1. OLCC: “A retail off-premises licensee may not conduct the activities relating to central wholesaling . . . because that license does not include the necessary privileges of importing, storing, transporting or distributing of alcoholic beverages; it only allows the sale of alcohol.” That interpretation is required because other license statutes specifically allow manufacturers and wholesalers to “store” wine. COMMENT: Interestingly, the agency recasts warehousing as “wholesaling,” though of course no sale takes place. The argument seems to be that because a central retail warehouse involves “transporting” or, in a broad sense, “distributing,” it represents a license privilege that exists only if explicitly stated. However, numerous things done by retail licensees without regulatory objection are not listed in the retail license statute, including storing wine and other items in the back room. (The retail license statute does not authorize use of computers, or even electricity, but agencies typically do not object to unauthorized conduct of that type because it does not resemble an activity for which a non-retail license exists.) The argument that everything not expressly permitted is forbidden derives from the early Repeal days, when governments began relaxing total Prohibition bit by bit. More recent cases may narrow the distinction between liquor and other goods, making more room for the counter-theory that governmental permission to engage in a business includes all the ancillary activities needed to conduct it efficiently, if they are not expressly prohibited. In any event, basing a prohibition on absence of express permission looks very much like a statutory interpretation that the agency could, without fear of violating the law, reverse if it chose to.
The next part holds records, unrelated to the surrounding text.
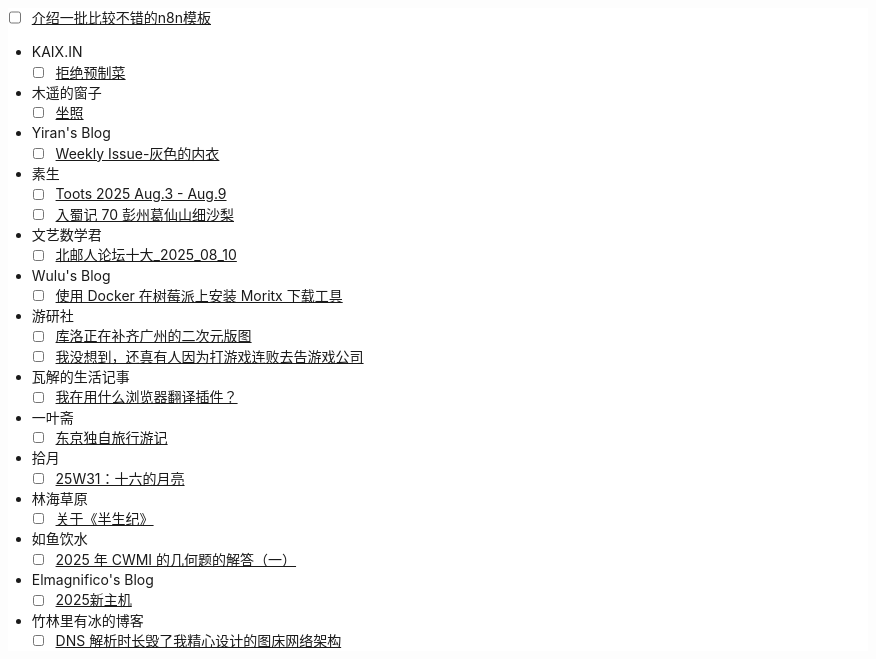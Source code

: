   - [ ] [介绍一批比较不错的n8n模板](https://nicksxs.me/2025/08/10/%E4%BB%8B%E7%BB%8D%E4%B8%80%E6%89%B9%E6%AF%94%E8%BE%83%E4%B8%8D%E9%94%99%E7%9A%84n8n%E6%A8%A1%E6%9D%BF/)
- KAIX.IN
  - [ ] [拒绝预制菜](https://kaix.in/2025/0810-pre-made/)
- 木遥的窗子
  - [ ] [坐照](https://blog.farmostwood.net/1268.html)
- Yiran's Blog
  - [ ] [Weekly Issue-灰色的内衣](https://zdyxry.github.io/2025/08/10/Weekly-Issue-%E7%81%B0%E8%89%B2%E7%9A%84%E5%86%85%E8%A1%A3/)
- 素生
  - [ ] [Toots 2025 Aug.3 - Aug.9](http://z.arlmy.me/posts/MastodonArchives/2025/MastodonTootsArchives_20250809/)
  - [ ] [入蜀记 70 彭州葛仙山细沙梨](http://z.arlmy.me/posts/BBBPandINSW/INSW/INSW_70/)
- 文艺数学君
  - [ ] [北邮人论坛十大_2025_08_10](https://mathpretty.com/19889.html)
- Wulu's Blog
  - [ ] [使用 Docker 在树莓派上安装 Moritx 下载工具](https://wulu.zone/posts/motrix-arm64-vnc)
- 游研社
  - [ ] [库洛正在补齐广州的二次元版图](https://www.yystv.cn/p/13100)
  - [ ] [我没想到，还真有人因为打游戏连败去告游戏公司](https://www.yystv.cn/p/13099)
- 瓦解的生活记事
  - [ ] [我在用什么浏览器翻译插件？](https://hin.cool/posts/chrometrans.html)
- 一叶斋
  - [ ] [东京独自旅行游记](https://xieguanglei.github.io/blog/2025-08-10/dong-jing-du-zi-lv-xing-you-ji)
- 拾月
  - [ ] [25W31：十六的月亮](https://www.skyue.com/25081107.html)
- 林海草原
  - [ ] [关于《半生纪》](https://lhcy.org/archives/guan-yu-ban-sheng-ji.html)
- 如鱼饮水
  - [ ] [2025 年 CWMI 的几何题的解答（一）](https://wangjiezhe.com/posts/2025-08-10-2025-CWMI-Geometry-1/)
- Elmagnifico's Blog
  - [ ] [2025新主机](https://elmagnifico.tech/2025/08/11/BTF-Motherboard/)
- 竹林里有冰的博客
  - [ ] [DNS 解析时长毁了我精心设计的图床网络架构](https://zhul.in/2025/08/11/dns-resolve-time-destroyed-my-optimization-for-pic-cdn/)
2. OLCC: “[T]he tied house provisions in ORS 471.394 preclude a retail licensee from owning or having an interest in a wholesale licensee.” COMMENT: No one is talking about a wholesale license. There is no tied house prohibition against a retailer’s having an interest in itself. The agency seems to say that moving inventory around among stores is so much like distributing that they would require the company doing it to have a wholesaling license, which of course could not be issued because of the tied house laws. Again, an interpretation that is not compelled by statute.
3. OLCC: “[A] retailer may not receive deliveries of wine or beer at a central warehouse because ORS 471.305 prohibits a wholesale malt beverage and wine licensee or a brewery licensee from delivering to other than a licensed premises.” COMMENT: A central warehouse is not necessarily unlicensed. A leading model for legal central warehousing is to combine the facility with a retail store, in effect just another retail outlet, but with a large “back room” from which goods can be moved to sister stores as need be.
4. OLCC: “ORS 471.404 provides that only a wholesale licensee may import alcoholic beverages into Oregon. Therefore a retailer’s warehouse may not import alcohol directly from out of state manufacturers.” COMMENT: Importation is not directly at issue in the central warehousing debate, because the state opposes internal distribution by retailers even if the importation is handled by a wholesale licensee. However, importation is on the table in Granholm-based litigation. Oregon wineries can sell directly to retail licensees. If the recently announced suit against the OLCC follows Costco’s application of Granholm, Oregon will be put to a choice of ending direct distribution by its own wineries or allowing retailers to import directly, because of a Commerce Clause prohibition against discriminating against interstate commerce relative to in-state sales by the same class of supplier. Whether or not that happens, central warehousing remains a separate issue, because large chain retailers and consumers would benefit from it even without direct distribution from out of state.